The image processing apparatus comprises an image forming means, which may be a camera or digital storage device with image and/or audio data, input means, computer means, geolocation means, and a display.

Embodiments of the present invention will now be described with reference to the drawings. The arrangement of components, numerical expressions and numerical values formulated in these embodiments do not limit the scope of this invention unless specifically indicated.

The server (or augmented reality server) includes an authentication module, an AR scene editor, a library of 3D models, a catalog of ready-made AR scenes, a user's personal AR scene catalog, a user's personal content library; a library of recognition algorithms.

The image processing apparatus comprises an image forming means represented by a camera or external digital storage device with stored on it multimedia content, an input means represented by a real or onscreen keyboard and/or a microphone, calculation means implemented with a processor and software, a geolocation module, which for a global positioning system module implemented by a GPS or GLONASS modules or a module for determining location according to the GSM base stations, display and sound module, and module for communication to the server, implemented as a wireless data transmission node for wireless data transmission, within the limits of Wi-Fi standards or GPRS or LTE standards or the like. In this case, the imager forming means, input means, geolocation module and display are connected to the calculation means. The calculation means includes means for recognizing an object on the image, means for comparing geographic coordinate data, means for forming a final image for display.
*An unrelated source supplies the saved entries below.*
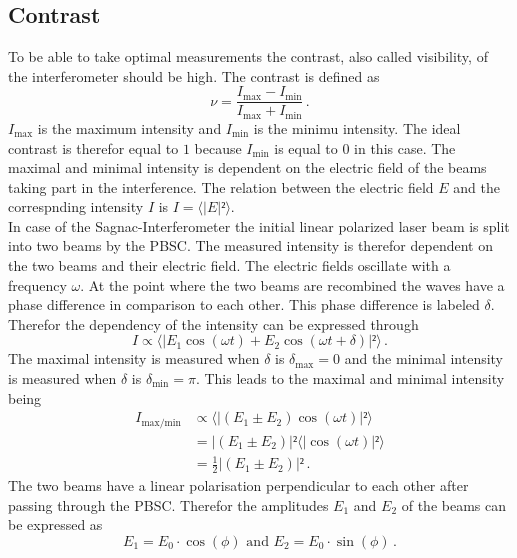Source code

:   \subsection{Contrast}
  To be able to take optimal measurements the contrast, also called visibility, of the interferometer should be high. The contrast is defined
   as 
  \begin{equation}
    \nu = \frac{I_{\text{max}}- I_{\text{min}}}{I_{\text{max}}+ I_{\text{min}}}\, .
    \label{eqn:contrast}
  \end{equation}
 $I_{\text{max}}$ is the maximum intensity and $I_{\text{min}}$ is the minimu intensity. The ideal contrast is therefor equal to $1$ because
 $I_{\text{min}}$ is equal to $0$ in this case. The maximal and minimal intensity is dependent on the electric field of the beams taking 
 part in the interference. The relation between the electric field $E$ and the correspnding intensity $I$ is $I = \langle |E|² \rangle$. \\
 In case of the Sagnac-Interferometer the initial linear polarized laser beam is split into two beams by the PBSC. The measured 
 intensity is therefor dependent on the two beams and their electric field. The electric fields oscillate with a frequency $\omega$. 
 At the point where the two beams are recombined the waves have a phase difference in comparison to each other. This phase difference
 is labeled $\delta$. Therefor the dependency of the intensity can be expressed through
 \begin{equation*}
    I \propto \langle |E_1 \cos(\omega t) + E_2 \cos(\omega t + \delta)|²\rangle \, .
 \end{equation*}
 The maximal intensity is measured when $\delta$ is $\delta_{\text{max}} = 0$ and the minimal intensity is
 measured when $\delta$ is $\delta_{\text{min}} = \pi$. 
 This leads to the maximal and minimal intensity being 
 \begin{align*}
    I_{\text{max/min}} &\propto \langle |(E_1 \pm E_2) \cos(\omega t)|²\rangle \\
    &= |(E_1 \pm E_2)|² \langle |\cos(\omega t)|²\rangle \\
    &= \frac{1}{2} |(E_1 \pm E_2)|² \, .
 \end{align*}
 The two beams have a linear polarisation perpendicular to each other after passing through the PBSC. 
 Therefor the amplitudes $E_1$ and $E_2$ of the beams can be expressed as 
 \begin{equation}
    E_1 = E_0 \cdot \cos(\phi) \,\, \text{and} \,\, E_2 = E_0 \cdot \sin(\phi) \, .
    \label{eqn:E_Felder}
 \end{equation}
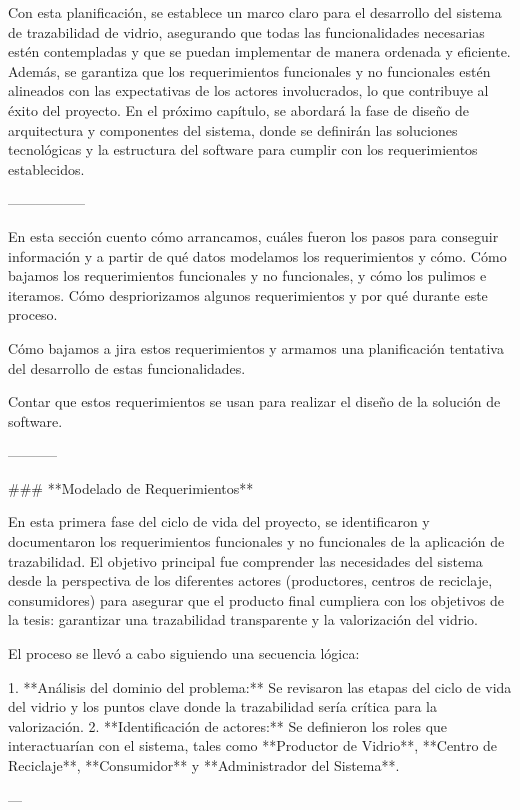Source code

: Con esta planificación, se establece un marco claro para el desarrollo del sistema de trazabilidad de vidrio, asegurando que todas las funcionalidades necesarias estén contempladas y que se puedan implementar de manera ordenada y eficiente. Además, se garantiza que los requerimientos funcionales y no funcionales estén alineados con las expectativas de los actores involucrados, lo que contribuye al éxito del proyecto. En el próximo capítulo, se abordará la fase de diseño de arquitectura y componentes del sistema, donde se definirán las soluciones tecnológicas y la estructura del software para cumplir con los requerimientos establecidos.

-----------------

En esta sección cuento cómo arrancamos, cuáles fueron los pasos para conseguir información y a partir de qué datos modelamos los requerimientos y cómo. Cómo bajamos los requerimientos funcionales y no funcionales, y cómo los pulimos e iteramos. Cómo despriorizamos algunos requerimientos y por qué durante este proceso.

Cómo bajamos a jira estos requerimientos y armamos una planificación tentativa del desarrollo de estas funcionalidades.

Contar que estos requerimientos se usan para realizar el diseño de la solución de software.

-----------

### **Modelado de Requerimientos**

En esta primera fase del ciclo de vida del proyecto, se identificaron y documentaron los requerimientos funcionales y no funcionales de la aplicación de trazabilidad. El objetivo principal fue comprender las necesidades del sistema desde la perspectiva de los diferentes actores (productores, centros de reciclaje, consumidores) para asegurar que el producto final cumpliera con los objetivos de la tesis: garantizar una trazabilidad transparente y la valorización del vidrio.

El proceso se llevó a cabo siguiendo una secuencia lógica:

1.  **Análisis del dominio del problema:** Se revisaron las etapas del ciclo de vida del vidrio y los puntos clave donde la trazabilidad sería crítica para la valorización.
2.  **Identificación de actores:** Se definieron los roles que interactuarían con el sistema, tales como **Productor de Vidrio**, **Centro de Reciclaje**, **Consumidor** y **Administrador del Sistema**.

---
From the output of the image forming means, the signal corresponding to the video image obtained with the camera or stored in the memory of an external digital storage device, enters the input of the calculation means, which provide detection and recognition of the specific object on the image obtained. In this case, the digital twin of the recognized object is extracted from the internal digital storage of the calculation tools and were received at the AR scene initialization stage from the server connected to the means of calculation via the Internet using the communication module with the server. The resulting image is displayed on the screen, which also displays the AR scene on the top of the recognized object.
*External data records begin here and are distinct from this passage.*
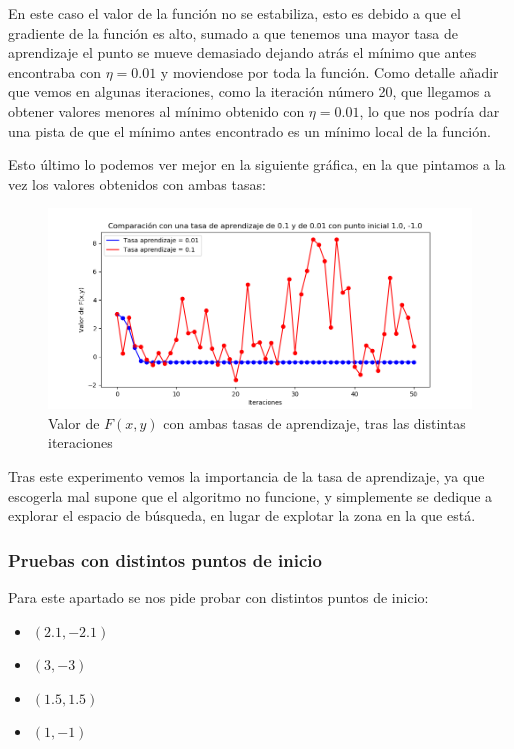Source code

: \documentclass[12pt, spanish]{article}
\begin{document}
En este caso el valor de la función no se estabiliza, esto es debido a que el gradiente de la función es alto, sumado a que tenemos una mayor tasa de aprendizaje el punto se mueve demasiado dejando atrás el mínimo que antes encontraba con $\eta = 0.01$ y moviendose por toda la función. Como detalle añadir que vemos en algunas iteraciones, como la iteración número 20, que llegamos a obtener valores menores al mínimo obtenido con $\eta = 0.01$, lo que nos podría dar una pista de que el mínimo antes encontrado es un mínimo local de la función.

Esto último lo podemos ver mejor en la siguiente gráfica, en la que pintamos a la vez los valores obtenidos con ambas tasas:

\begin{figure}[H]
  \centering
      \includegraphics[scale = 0.70]{ej1-3-1-1-ite.png}
 		 \caption{Valor de $F(x,y)$ con ambas tasas de aprendizaje, tras las distintas iteraciones}
  		\label{fig:ej1-3-1-1-ite}

\end{figure}


Tras este experimento vemos la importancia de la tasa de aprendizaje, ya que escogerla mal supone que el algoritmo no funcione, y simplemente se dedique a explorar el espacio de búsqueda, en lugar de explotar la zona en la que está.

\subsubsection{Pruebas con distintos puntos de inicio}

Para este apartado se nos pide probar con distintos puntos de inicio:

\begin{itemize}
	\item $(2.1, -2.1)$
	\item $(3, -3)$
	\item $(1.5, 1.5)$
	\item $(1, -1)$
\end{itemize}
\end{document}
If the object is recognized, and the registered user wishes to leave a comment, he makes text input using a real or on-screen keyboard and/or enters a voice comment using a microphone and/or creates a media file that associates with the recognized object and/or creates a video record using a camera and a microphone and/or adds a 3D model stored in a built-in digital storage or archive or an external digital storage device. A multimedia file can be created using software editing tools or extracted from the built-in digital storage. The user's commentary forms the additional information about the displayed AR scene.
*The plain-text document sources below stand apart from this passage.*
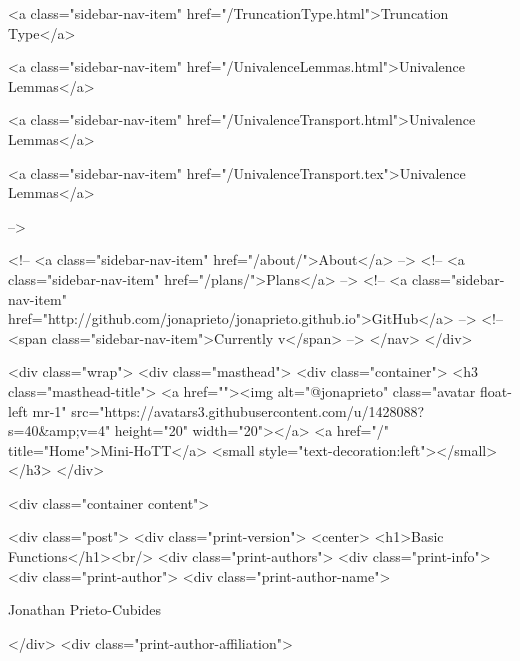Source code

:       
    
      
        
          <a class="sidebar-nav-item" href="/TruncationType.html">Truncation Type</a>
        
      
    
      
        
          <a class="sidebar-nav-item" href="/UnivalenceLemmas.html">Univalence Lemmas</a>
        
      
    
      
        
          <a class="sidebar-nav-item" href="/UnivalenceTransport.html">Univalence Lemmas</a>
        
      
    
      
        
          <a class="sidebar-nav-item" href="/UnivalenceTransport.tex">Univalence Lemmas</a>
        
      
     -->

    <!-- <a class="sidebar-nav-item" href="/about/">About</a> -->
    <!-- <a class="sidebar-nav-item" href="/plans/">Plans</a> -->
    <!-- <a class="sidebar-nav-item" href="http://github.com/jonaprieto/jonaprieto.github.io">GitHub</a> -->
    <!-- <span class="sidebar-nav-item">Currently v</span> -->
  </nav>
</div>

    <div class="wrap">
      <div class="masthead">
        <div class="container">
          <h3 class="masthead-title">
            <a href=""><img alt="@jonaprieto" class="avatar float-left mr-1" src="https://avatars3.githubusercontent.com/u/1428088?s=40&amp;v=4" height="20" width="20"></a>
            <a href="/" title="Home">Mini-HoTT</a>
            <small style="text-decoration:left"></small>
          </h3>
        </div>
      
      <div class="container content">
        







<div class="post">
  <div class="print-version">
    <center>
      <h1>Basic Functions</h1><br/>
        <div class="print-authors">
          <div class="print-info">
            <div class="print-author">
              <div class="print-author-name">
                
                  Jonathan Prieto-Cubides
                
              </div>
              <div class="print-author-affiliation">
The generated comment is associated with the recognized object in accordance with the user's command generated by the input tools and sent to the server using the communication module for communication with the server for storing in the user's personal content library. Sending comments to the server is the publication of the generated additional information. The communication module allows the user to receive comments associated with the recognized object and the AR scene from other registered users, in case such object were recognized.

Creating an AR scene can be implemented as a cyclical process that combines repetitive editing and visual verification steps on a variety of user devices (wide coverage allows for better visual quality of the scene). After editing the scene, the user—the creator of the scene—can re-publish the scene, after which the modified scene becomes available for display at the original URL link received during the first publication.

Visual verification and customization of the appearance of the AR scene on the user's device using “live” video from the camera is a time-consuming process that includes:

- saving and republishing the AR scene by the first user;
- launching the scene on the device of the second user;
- interactive visual verification of the scene by the second user by moving the device around the marker object in such a way as to “view” the scene from all sides.

One user can act as the first and second user. One iteration of visual verification takes at least 3 minutes. The process causes rapid fatigue of the second user, who is forced to repeat essentially the same actions and evaluate the visual quality of the scene.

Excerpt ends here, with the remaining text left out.